Erbakan Hocamız, yıllar yılı ezilen, sömürülen, “Ezan okunuyor, susalım” diyerek Müslüman görünmeye meraklı siyasetçilerimizin oylarını devşirdiği, dini inançları yok edilen kitlelere siyaseti öğretti. Yıllar yılı Müslüman kimliği üzerinden oyları hiç edilen insanlarımıza siyasetin tüm inceliklerini aktararak kimlik kazandırdı. 

İşte bu kimlik, Türkiye’nin yeni dönemdeki sosyolojisinde karşılık buldu. Müslümanlar bu kimliklerine yaslanarak iktidar nimetinden faydalanabilmek için çaba gösterdiler. Militarist iradenin gazabına uğrayan Erbakan Hoca, partileri kapatılmasına rağmen, siyasi hayatından hiç taviz vermedi. Hep iktidar mücadelesi verdi, sadece Türkiye’deki Müslümanların değil, dünyadaki sancılı coğrafyalardaki yaşayan Müslümanların da umudu oldu.
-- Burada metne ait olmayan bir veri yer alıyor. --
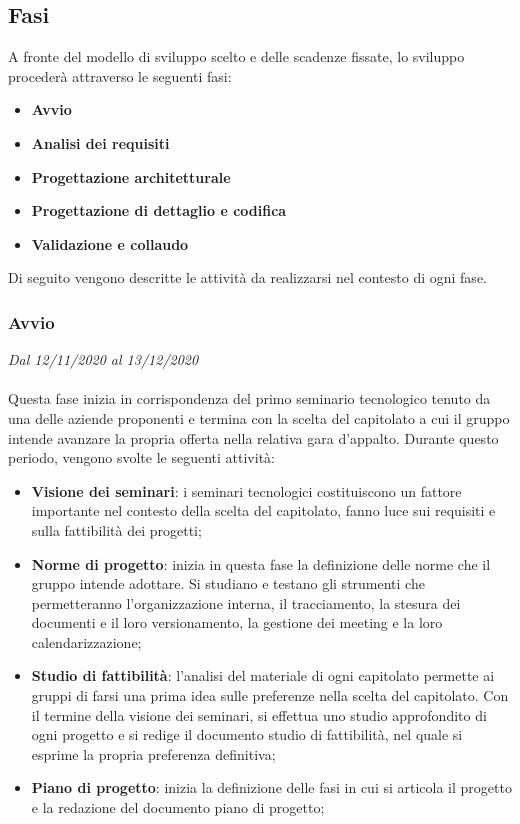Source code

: \subsection{Fasi}

A fronte del modello di sviluppo scelto e delle scadenze fissate, lo sviluppo procederà attraverso le seguenti fasi:
\begin{itemize}
	\item \textbf{Avvio}
	\item \textbf{Analisi dei requisiti}
	\item \textbf{Progettazione architetturale}
	\item \textbf{Progettazione di dettaglio e codifica}
	\item \textbf{Validazione e collaudo}
\end{itemize}

Di seguito vengono descritte le attività da realizzarsi nel contesto di ogni fase.

\subsubsection{Avvio}

\textit{Dal 12/11/2020 al 13/12/2020}
\\\\
Questa fase inizia in corrispondenza del primo seminario tecnologico tenuto da una delle aziende proponenti e termina con la scelta del capitolato a cui il gruppo intende avanzare la propria offerta nella relativa gara d'appalto.
Durante questo periodo, vengono svolte le seguenti attività:
\begin{itemize}
	\item \textbf{Visione dei seminari}: i seminari tecnologici costituiscono un fattore importante nel contesto della scelta del capitolato, fanno luce sui requisiti e sulla fattibilità dei progetti;
	\item \textbf{Norme di progetto}: inizia in questa fase la definizione delle norme che il gruppo intende adottare. Si studiano e testano gli strumenti che permetteranno l'organizzazione interna, il tracciamento, la stesura dei documenti e il loro versionamento, la gestione dei meeting e la loro calendarizzazione;
	\item \textbf{Studio di fattibilità}: l'analisi del materiale di ogni capitolato permette ai gruppi di farsi una prima idea sulle preferenze nella scelta del capitolato. Con il termine della visione dei seminari, si effettua uno studio approfondito di ogni progetto e si redige il documento studio di fattibilità, nel quale si esprime la propria preferenza definitiva;
	\item \textbf{Piano di progetto}: inizia la definizione delle fasi in cui si articola il progetto e la redazione del documento piano di progetto;
\end{itemize}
Refahyol döneminde ilk yaptığı işlerin başında D-8’i kurmak oldu. Yıllarca sömürülen, ezilen ve terör bataklığına sürüklenen İslam coğrafyasının birlik ve dirliğini sağlamak adına atılan bu adım, maalesef, kendisini muhafazakâr olarak takdim edenlerin iktidar döneminde akamete uğratıldı. 
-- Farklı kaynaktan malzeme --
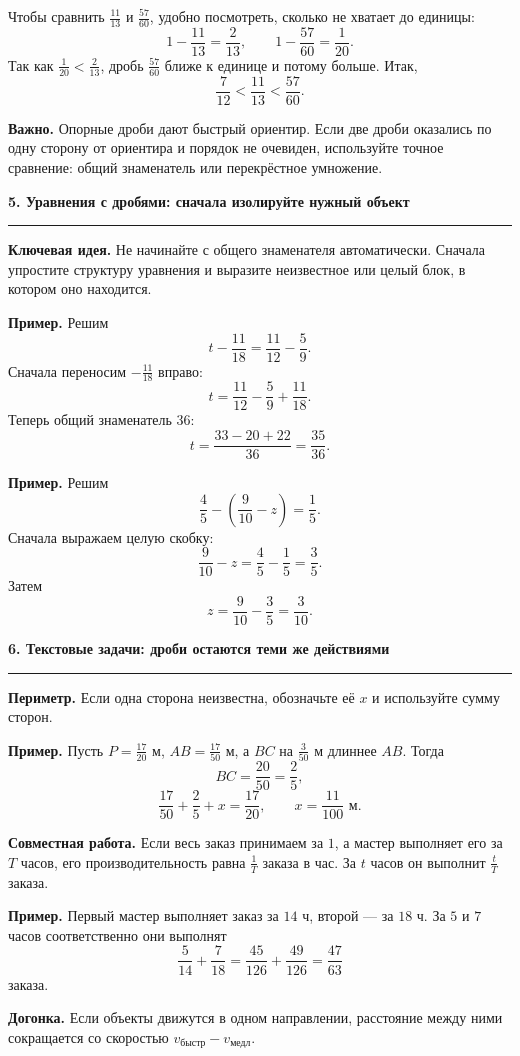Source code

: \documentclass[a4paper,12pt]{article}
\newcommand{\sectiontitle}[1]{%
  \vspace{0.7em}
  {\large\bfseries\color{darkaccent}#1}\par
  \vspace{0.2em}\color{linegray}\hrule\color{textgray}\vspace{0.55em}
}
\newcommand{\keyidea}[1]{\textbf{Ключевая идея.} #1}
\newcommand{\warning}[1]{\textbf{Важно.} #1}
\newcommand{\ex}[1]{\textbf{Пример.} #1}
\begin{document}
Чтобы сравнить \(\frac{11}{13}\) и \(\frac{57}{60}\), удобно посмотреть, сколько не хватает до единицы:
\[
1-\frac{11}{13}=\frac2{13},\qquad
1-\frac{57}{60}=\frac1{20}.
\]
Так как \(\frac1{20}<\frac2{13}\), дробь \(\frac{57}{60}\) ближе к единице и потому больше. Итак,
\[
\boxed{\frac7{12}<\frac{11}{13}<\frac{57}{60}}.
\]

\warning{Опорные дроби дают быстрый ориентир. Если две дроби оказались по одну сторону от ориентира и порядок не очевиден, используйте точное сравнение: общий знаменатель или перекрёстное умножение.}

\sectiontitle{5. Уравнения с дробями: сначала изолируйте нужный объект}

\keyidea{Не начинайте с общего знаменателя автоматически. Сначала упростите структуру уравнения и выразите неизвестное или целый блок, в котором оно находится.}

\ex{Решим}
\[
t-\frac{11}{18}=\frac{11}{12}-\frac59.
\]
Сначала переносим \(-\frac{11}{18}\) вправо:
\[
t=\frac{11}{12}-\frac59+\frac{11}{18}.
\]
Теперь общий знаменатель \(36\):
\[
t=\frac{33-20+22}{36}=\boxed{\frac{35}{36}}.
\]

\ex{Решим}
\[
\frac45-\left(\frac9{10}-z\right)=\frac15.
\]
Сначала выражаем целую скобку:
\[
\frac9{10}-z=\frac45-\frac15=\frac35.
\]
Затем
\[
z=\frac9{10}-\frac35=\boxed{\frac3{10}}.
\]

\sectiontitle{6. Текстовые задачи: дроби остаются теми же действиями}

\textbf{Периметр.} Если одна сторона неизвестна, обозначьте её \(x\) и используйте сумму сторон.

\ex{Пусть \(P=\frac{17}{20}\) м, \(AB=\frac{17}{50}\) м, а \(BC\) на \(\frac3{50}\) м длиннее \(AB\). Тогда}
\[
BC=\frac{20}{50}=\frac25,
\]
\[
\frac{17}{50}+\frac25+x=\frac{17}{20},
\qquad
x=\boxed{\frac{11}{100}\text{ м}}.
\]

\textbf{Совместная работа.} Если весь заказ принимаем за \(1\), а мастер выполняет его за \(T\) часов, его производительность равна \(\frac1T\) заказа в час. За \(t\) часов он выполнит \(\frac{t}{T}\) заказа.

\ex{Первый мастер выполняет заказ за \(14\) ч, второй --- за \(18\) ч. За \(5\) и \(7\) часов соответственно они выполнят}
\[
\frac5{14}+\frac7{18}=\frac{45}{126}+\frac{49}{126}=\boxed{\frac{47}{63}}
\]
заказа.

\textbf{Догонка.} Если объекты движутся в одном направлении, расстояние между ними сокращается со скоростью \(v_{\text{быстр}}-v_{\text{медл}}\).
\end{document}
Erbakan Hocamız, başka ülkelerin ürettiği ve bizlere pazarladığı ileri teknoloji ürünlerinin değil, kendimizin ürettiklerini kullanmamız gerektiğini haykırıyordu. Bunun için Türkiye’nin her yerinde fabrikalar açtı, Ağır Sanayi Hamlesi başlattı. 

Erbakan Hocamızın, bu ülkenin her noktasında bir hizmet izi vardır.

Erbakan Hocamızın bu ülkenin her köşesinde kazma vurduğu fabrikalar ve üretim değerleri vardır. 

Erbakan Hocamızın, “Önce ahlak ve maneviyat” diyerek genç neslin yüreğine kazıdığı “Ahlak ve Maneviyat” düsturları vardır. 

Erbakan Hocamız, milletine, devletine sevdalı bir liderdir… Hayatı boyunca bu millete hizmet etme gayesiyle gecesini gündüzüne katmış, kendisine yapılan her türlü zulme ise yeniden yeniden ayağa kalkarak cevap vermiştir.